Problem statement ▸
Which lines of the entries contain the string "interface"? Copy each of them.
** Exercise inputs follows **
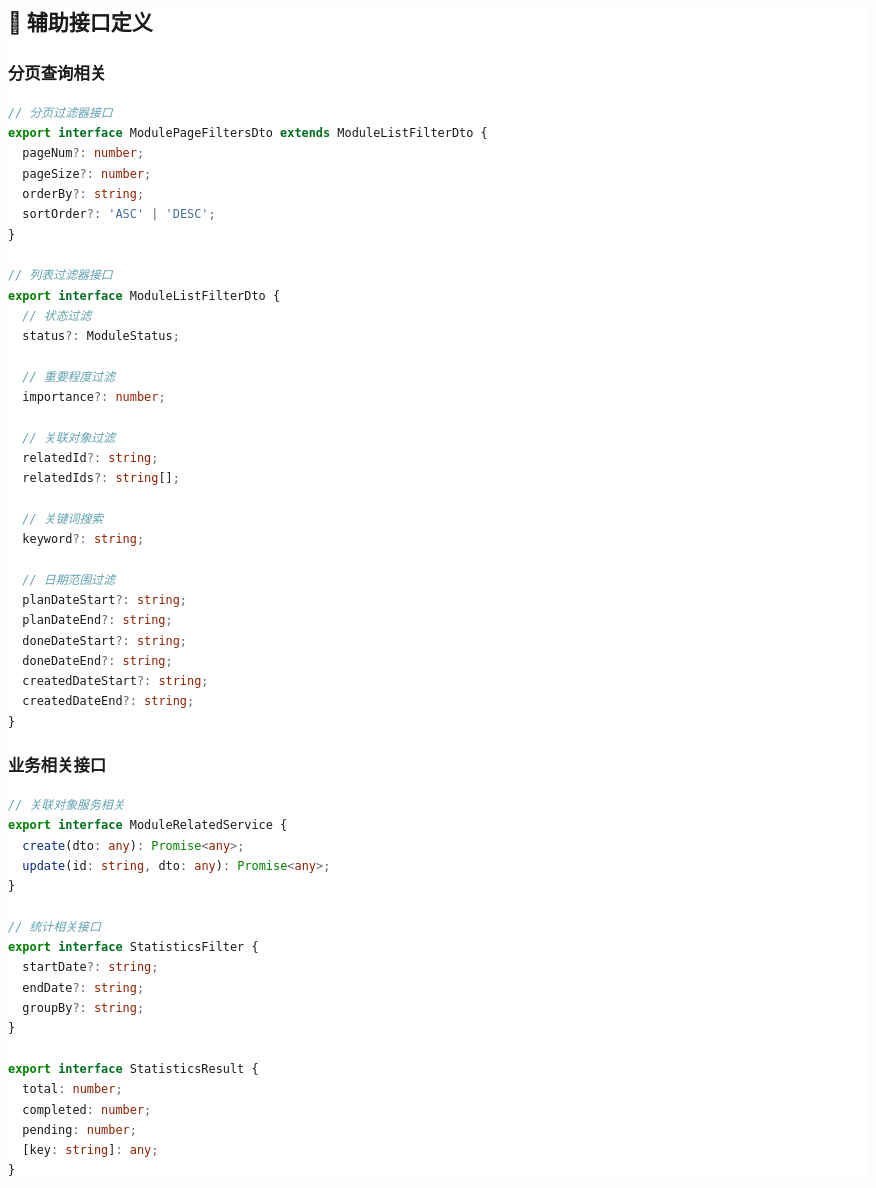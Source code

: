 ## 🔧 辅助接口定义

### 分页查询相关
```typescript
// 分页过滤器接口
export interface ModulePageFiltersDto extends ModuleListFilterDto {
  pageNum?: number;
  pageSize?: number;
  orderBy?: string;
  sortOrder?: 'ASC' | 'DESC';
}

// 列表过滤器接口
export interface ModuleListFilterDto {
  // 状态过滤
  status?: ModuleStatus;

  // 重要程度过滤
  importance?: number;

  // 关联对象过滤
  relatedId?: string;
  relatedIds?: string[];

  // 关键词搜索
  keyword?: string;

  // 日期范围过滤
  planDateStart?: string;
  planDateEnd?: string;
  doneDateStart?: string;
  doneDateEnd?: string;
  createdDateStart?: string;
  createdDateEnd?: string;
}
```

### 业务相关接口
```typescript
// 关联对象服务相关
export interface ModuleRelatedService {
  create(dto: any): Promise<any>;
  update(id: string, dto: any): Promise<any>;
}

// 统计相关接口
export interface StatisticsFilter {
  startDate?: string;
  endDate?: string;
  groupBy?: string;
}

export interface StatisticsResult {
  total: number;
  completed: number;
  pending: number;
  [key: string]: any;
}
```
** End of Exercise inputs **
** Exercise inputs follows **
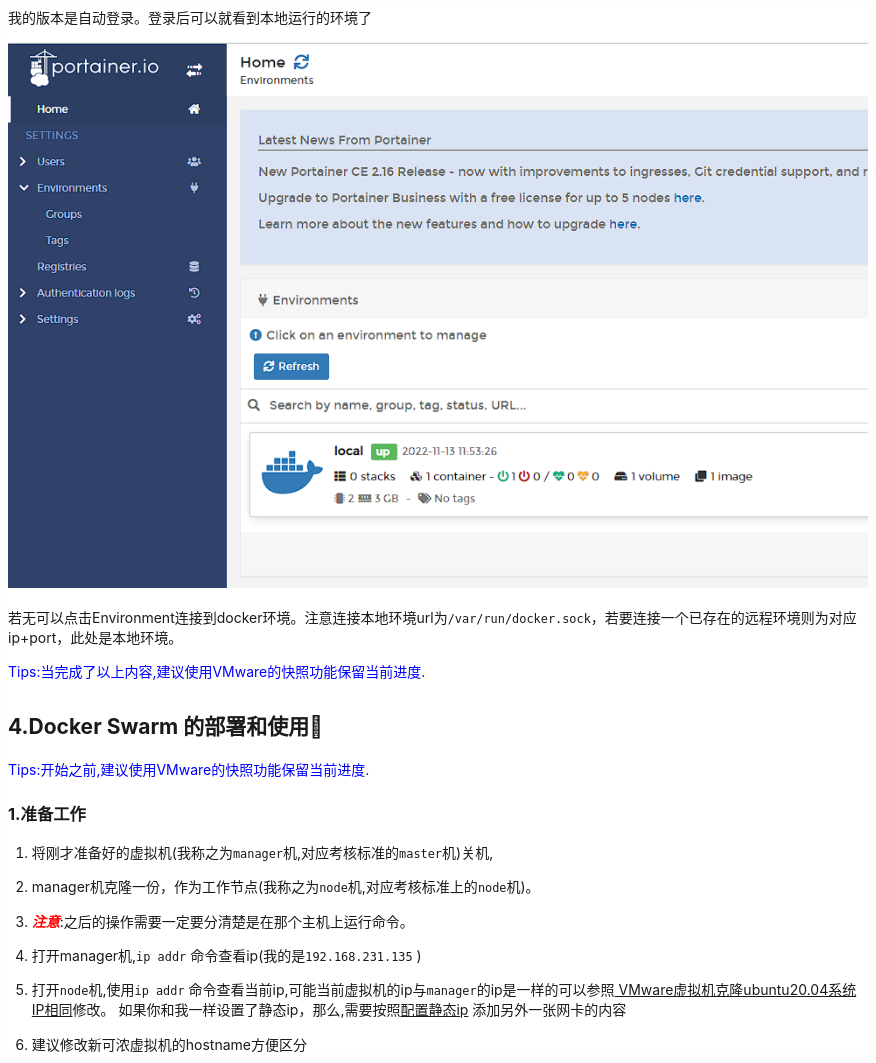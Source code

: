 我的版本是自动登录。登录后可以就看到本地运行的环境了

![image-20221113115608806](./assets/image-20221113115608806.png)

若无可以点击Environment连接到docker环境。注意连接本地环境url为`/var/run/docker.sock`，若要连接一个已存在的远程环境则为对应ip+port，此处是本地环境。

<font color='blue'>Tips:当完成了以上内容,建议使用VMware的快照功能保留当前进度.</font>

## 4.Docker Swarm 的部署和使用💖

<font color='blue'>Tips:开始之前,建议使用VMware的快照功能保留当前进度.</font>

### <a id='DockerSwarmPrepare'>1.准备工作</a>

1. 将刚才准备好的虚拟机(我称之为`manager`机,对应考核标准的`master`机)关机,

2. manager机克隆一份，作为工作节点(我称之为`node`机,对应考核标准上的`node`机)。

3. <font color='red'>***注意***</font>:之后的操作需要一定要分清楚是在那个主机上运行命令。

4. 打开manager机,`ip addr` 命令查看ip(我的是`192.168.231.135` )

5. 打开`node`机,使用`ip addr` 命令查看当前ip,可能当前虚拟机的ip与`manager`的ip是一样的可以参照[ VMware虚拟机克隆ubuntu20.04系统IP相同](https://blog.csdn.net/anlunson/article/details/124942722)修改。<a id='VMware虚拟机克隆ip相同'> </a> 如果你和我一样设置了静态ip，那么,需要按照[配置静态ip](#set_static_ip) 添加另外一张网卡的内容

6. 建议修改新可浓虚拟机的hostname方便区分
** End of Exercise inputs **
Response for this exercise ▸
export interface ModulePageFiltersDto extends ModuleListFilterDto {
export interface ModuleListFilterDto {
export interface ModuleRelatedService {
export interface StatisticsFilter {
export interface StatisticsResult {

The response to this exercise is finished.